4 Tahun Kusmanto Jadi “Pak Ogah”, Anaknya Sarjana

Pak Ogah Kusmanto saat mengatur lalulintas di pertigaan STAIN Ngembalrejo Bae Kudus Sabtu malam 2 Januari 2021 (foto Grace)

Tirtanews.id, KUDUS - Sudah sekitar empat tahun terakhir Kusmanto (50) menjalani profesi barunya sebagai ”Pak Ogah”. Alias menjadi pengatur lalulintas tidak resmi di pertigaan jalan raya Kudus - Pati kilometer 2, arah kampus Sekolah Tinggi Agama Islam Negeri (STAIN) Ngembalrejo Kecamatan Bae Kabupaten Kudus, Pak Ogah, salah satu nama beken dalam serial Si Unyil yang cukup terkenal saat itu dengan ucapan – cepek (Rp 100,-) dulu.

Setiap pukul 18.30 hingga pukul 20.30 WIB, Kusmanto yang berbekal dua buah lampu lalulintas di tangan kanan dan tangan kirinya mulai “beraksi”. Mengatur lalulintas di pertigaan jalan yang nyaris padat sepanjang 24 jam.

“Sebelum memutuskan untuk menjadi Pak Ogah, saya sempatkan baca buku tentang lalulintas, Di buku yang dilengkapi foto ilustrasi tersebut, saya akhirnya paham gerakan tangan untuk “menutup dan membuka” arus lalulintas, ”ujarnya saat ditemui di rumahnya Desa Klumpit beberapa meter sebelah barat Kantor Desa Klumpit menjelang tahun baru 2021.

Kusmanto yang lulusan Sekolah Menengah Atas (SMA), juga mengungkapkan tentang latar belakang mnejadi Pak Ogah, yang lebih dititik beratkan untuk membantu melancarkan arus lalulintas tanpa pamrih. 

“Itu tercermin dari dua tangan saya yang selalu “memainkan” dua lampu lalulintas. Jadi tidak ada niat untuk meminta imbalan atau njagakake pemberian dari pengendara mobil motor dan sebagainya. Saya tulus iklas membantu,”

Dengan cara seperti itu, maka ayah dari enam orang anak ini tidak pernah menghitung berapa “imbalan” yang didapat rata-rata per harinya. Ada yang memberi uang receh, lembar lima ribuan hingga seratus ribuan pernah diterima. Selain itu tidak jarang diberikan bingkisan antara lain satu dus makanan. Pernah pula diberi uang dari aparat kepolisian.
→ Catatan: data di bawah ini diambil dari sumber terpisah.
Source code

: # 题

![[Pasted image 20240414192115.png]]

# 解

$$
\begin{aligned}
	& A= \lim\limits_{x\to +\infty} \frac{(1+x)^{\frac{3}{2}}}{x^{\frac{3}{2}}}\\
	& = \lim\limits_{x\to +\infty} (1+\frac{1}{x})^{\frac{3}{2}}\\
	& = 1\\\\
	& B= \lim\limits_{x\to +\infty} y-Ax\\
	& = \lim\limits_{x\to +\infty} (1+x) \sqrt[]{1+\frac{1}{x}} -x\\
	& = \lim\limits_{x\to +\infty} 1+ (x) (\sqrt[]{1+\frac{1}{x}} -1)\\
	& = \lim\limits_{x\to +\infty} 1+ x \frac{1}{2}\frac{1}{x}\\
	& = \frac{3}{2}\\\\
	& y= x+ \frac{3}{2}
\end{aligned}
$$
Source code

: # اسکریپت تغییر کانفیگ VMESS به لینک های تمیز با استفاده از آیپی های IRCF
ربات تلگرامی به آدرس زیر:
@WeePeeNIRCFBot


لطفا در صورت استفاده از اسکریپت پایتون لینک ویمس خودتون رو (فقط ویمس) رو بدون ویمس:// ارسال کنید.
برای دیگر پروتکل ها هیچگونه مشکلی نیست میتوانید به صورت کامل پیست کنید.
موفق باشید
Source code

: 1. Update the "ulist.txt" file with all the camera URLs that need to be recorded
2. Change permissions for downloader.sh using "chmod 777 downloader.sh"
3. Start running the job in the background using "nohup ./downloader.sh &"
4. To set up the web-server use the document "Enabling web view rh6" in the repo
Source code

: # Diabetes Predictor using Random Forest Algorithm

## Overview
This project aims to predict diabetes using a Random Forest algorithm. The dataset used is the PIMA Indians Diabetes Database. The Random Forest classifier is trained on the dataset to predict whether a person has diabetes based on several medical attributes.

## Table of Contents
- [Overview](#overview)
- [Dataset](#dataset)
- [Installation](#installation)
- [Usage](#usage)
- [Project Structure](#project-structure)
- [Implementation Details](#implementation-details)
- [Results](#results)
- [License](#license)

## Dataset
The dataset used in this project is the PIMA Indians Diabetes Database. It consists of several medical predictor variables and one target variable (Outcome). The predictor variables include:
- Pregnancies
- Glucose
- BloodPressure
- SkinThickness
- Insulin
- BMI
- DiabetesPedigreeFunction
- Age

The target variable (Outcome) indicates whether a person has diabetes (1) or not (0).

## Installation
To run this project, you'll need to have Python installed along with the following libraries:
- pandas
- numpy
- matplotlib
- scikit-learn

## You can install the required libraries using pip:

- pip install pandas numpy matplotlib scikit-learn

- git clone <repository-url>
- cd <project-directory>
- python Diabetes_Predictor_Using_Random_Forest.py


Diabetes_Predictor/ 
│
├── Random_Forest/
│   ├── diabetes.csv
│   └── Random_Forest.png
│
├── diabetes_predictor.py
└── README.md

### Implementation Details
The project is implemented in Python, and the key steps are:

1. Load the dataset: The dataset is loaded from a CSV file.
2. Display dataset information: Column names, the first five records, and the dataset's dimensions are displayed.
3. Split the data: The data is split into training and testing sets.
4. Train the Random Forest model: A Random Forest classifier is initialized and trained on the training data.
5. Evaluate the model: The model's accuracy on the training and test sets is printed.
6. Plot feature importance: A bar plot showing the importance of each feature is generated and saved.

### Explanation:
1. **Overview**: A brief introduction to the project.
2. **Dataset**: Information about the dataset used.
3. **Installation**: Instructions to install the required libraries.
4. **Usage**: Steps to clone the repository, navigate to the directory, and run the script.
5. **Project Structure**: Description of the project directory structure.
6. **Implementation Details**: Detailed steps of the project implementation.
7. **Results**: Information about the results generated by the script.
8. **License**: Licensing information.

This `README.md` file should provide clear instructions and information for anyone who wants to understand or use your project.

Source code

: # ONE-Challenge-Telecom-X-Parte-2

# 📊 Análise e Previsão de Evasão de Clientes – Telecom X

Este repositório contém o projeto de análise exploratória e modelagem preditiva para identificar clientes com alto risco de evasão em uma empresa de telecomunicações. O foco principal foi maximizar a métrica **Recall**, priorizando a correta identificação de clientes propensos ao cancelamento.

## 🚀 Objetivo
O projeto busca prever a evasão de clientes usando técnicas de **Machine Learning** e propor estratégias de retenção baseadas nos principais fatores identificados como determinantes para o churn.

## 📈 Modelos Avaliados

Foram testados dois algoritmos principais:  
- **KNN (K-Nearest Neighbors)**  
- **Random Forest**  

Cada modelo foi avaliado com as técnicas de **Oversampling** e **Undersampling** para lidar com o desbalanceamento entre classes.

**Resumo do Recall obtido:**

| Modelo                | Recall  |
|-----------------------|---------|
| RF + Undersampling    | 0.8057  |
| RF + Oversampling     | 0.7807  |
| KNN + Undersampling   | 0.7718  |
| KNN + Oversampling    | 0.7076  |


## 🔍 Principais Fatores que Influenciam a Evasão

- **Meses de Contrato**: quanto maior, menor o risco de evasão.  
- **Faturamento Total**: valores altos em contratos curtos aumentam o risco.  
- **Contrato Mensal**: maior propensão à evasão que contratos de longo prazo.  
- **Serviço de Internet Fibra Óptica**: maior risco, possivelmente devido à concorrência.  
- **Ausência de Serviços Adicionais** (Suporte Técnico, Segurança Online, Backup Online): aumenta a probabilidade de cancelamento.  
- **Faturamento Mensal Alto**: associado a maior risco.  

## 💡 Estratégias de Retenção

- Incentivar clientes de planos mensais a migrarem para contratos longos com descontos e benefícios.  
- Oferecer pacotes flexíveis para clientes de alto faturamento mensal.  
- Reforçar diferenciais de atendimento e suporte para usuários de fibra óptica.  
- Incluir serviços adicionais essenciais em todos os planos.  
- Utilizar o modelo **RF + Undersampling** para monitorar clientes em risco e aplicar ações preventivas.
“Banyak pula yang mengucapkan terimakasih, tapi banyak pula yang berlalu begiu saja. Itu tidak menjadi soal buat saya, Yang penting, saya bisa membantu warga saat melewati pertigaan jalan STAIN dengan selamat, ”tambah Kusmanto yang taaat menjalankan sembahyang lima waktu ini. Enam anaknya itu adalah : Luqman Azzam (23), Almar Atasko, Adil Hakim, Annida, Aisyiah, Ahmad Adi dan isterinya Mahmudah (46)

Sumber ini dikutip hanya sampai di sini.